*** Available records ***
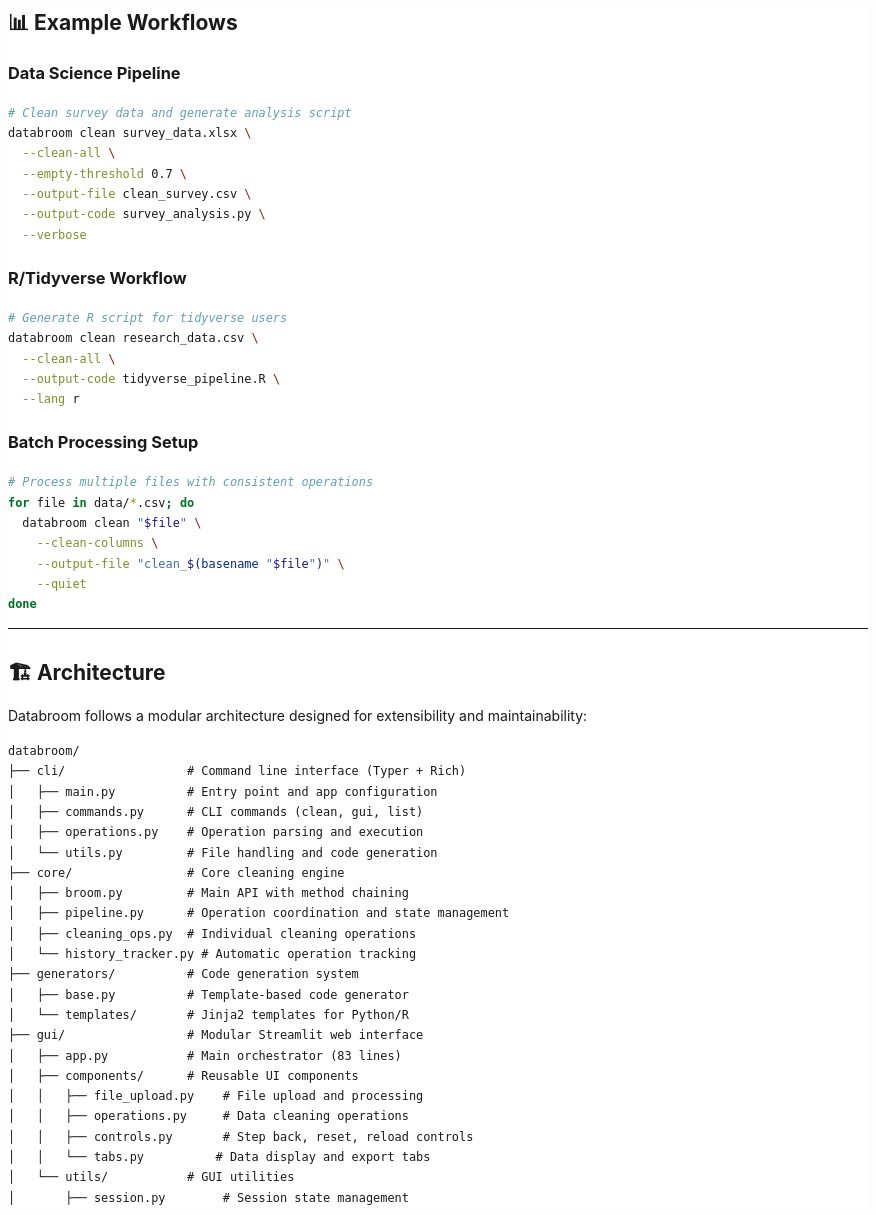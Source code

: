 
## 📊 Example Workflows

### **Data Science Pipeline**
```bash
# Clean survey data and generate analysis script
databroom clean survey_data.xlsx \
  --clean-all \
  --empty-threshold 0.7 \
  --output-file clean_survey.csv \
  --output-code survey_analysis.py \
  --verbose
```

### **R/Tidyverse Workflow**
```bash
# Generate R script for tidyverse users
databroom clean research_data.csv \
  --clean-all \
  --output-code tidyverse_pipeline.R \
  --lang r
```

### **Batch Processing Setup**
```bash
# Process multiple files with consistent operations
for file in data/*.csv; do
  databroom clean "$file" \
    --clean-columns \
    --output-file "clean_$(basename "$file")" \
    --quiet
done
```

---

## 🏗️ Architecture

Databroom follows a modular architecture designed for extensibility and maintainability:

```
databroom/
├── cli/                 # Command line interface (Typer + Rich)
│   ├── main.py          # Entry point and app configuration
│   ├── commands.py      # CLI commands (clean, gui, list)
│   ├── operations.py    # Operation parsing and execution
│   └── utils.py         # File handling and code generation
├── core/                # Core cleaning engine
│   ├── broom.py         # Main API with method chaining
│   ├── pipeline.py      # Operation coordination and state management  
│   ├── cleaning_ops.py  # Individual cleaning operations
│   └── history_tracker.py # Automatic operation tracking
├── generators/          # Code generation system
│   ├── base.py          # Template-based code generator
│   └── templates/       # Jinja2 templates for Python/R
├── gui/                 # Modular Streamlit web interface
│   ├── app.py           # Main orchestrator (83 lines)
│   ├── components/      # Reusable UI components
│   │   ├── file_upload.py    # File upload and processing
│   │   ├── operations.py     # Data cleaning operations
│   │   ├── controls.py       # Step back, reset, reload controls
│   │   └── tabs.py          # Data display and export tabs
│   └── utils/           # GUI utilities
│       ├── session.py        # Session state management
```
*** End of Available records ***
Work required: Each record above must be returned exactly as written, with its pictures omitted.

Solution below:
Source code

: 
## 📊 Example Workflows

### **Data Science Pipeline**
```bash
# Clean survey data and generate analysis script
databroom clean survey_data.xlsx \
  --clean-all \
  --empty-threshold 0.7 \
  --output-file clean_survey.csv \
  --output-code survey_analysis.py \
  --verbose
```

### **R/Tidyverse Workflow**
```bash
# Generate R script for tidyverse users
databroom clean research_data.csv \
  --clean-all \
  --output-code tidyverse_pipeline.R \
  --lang r
```

### **Batch Processing Setup**
```bash
# Process multiple files with consistent operations
for file in data/*.csv; do
  databroom clean "$file" \
    --clean-columns \
    --output-file "clean_$(basename "$file")" \
    --quiet
done
```

---

## 🏗️ Architecture

Databroom follows a modular architecture designed for extensibility and maintainability:

```
databroom/
├── cli/                 # Command line interface (Typer + Rich)
│   ├── main.py          # Entry point and app configuration
│   ├── commands.py      # CLI commands (clean, gui, list)
│   ├── operations.py    # Operation parsing and execution
│   └── utils.py         # File handling and code generation
├── core/                # Core cleaning engine
│   ├── broom.py         # Main API with method chaining
│   ├── pipeline.py      # Operation coordination and state management  
│   ├── cleaning_ops.py  # Individual cleaning operations
│   └── history_tracker.py # Automatic operation tracking
├── generators/          # Code generation system
│   ├── base.py          # Template-based code generator
│   └── templates/       # Jinja2 templates for Python/R
├── gui/                 # Modular Streamlit web interface
│   ├── app.py           # Main orchestrator (83 lines)
│   ├── components/      # Reusable UI components
│   │   ├── file_upload.py    # File upload and processing
│   │   ├── operations.py     # Data cleaning operations
│   │   ├── controls.py       # Step back, reset, reload controls
│   │   └── tabs.py          # Data display and export tabs
│   └── utils/           # GUI utilities
│       ├── session.py        # Session state management
```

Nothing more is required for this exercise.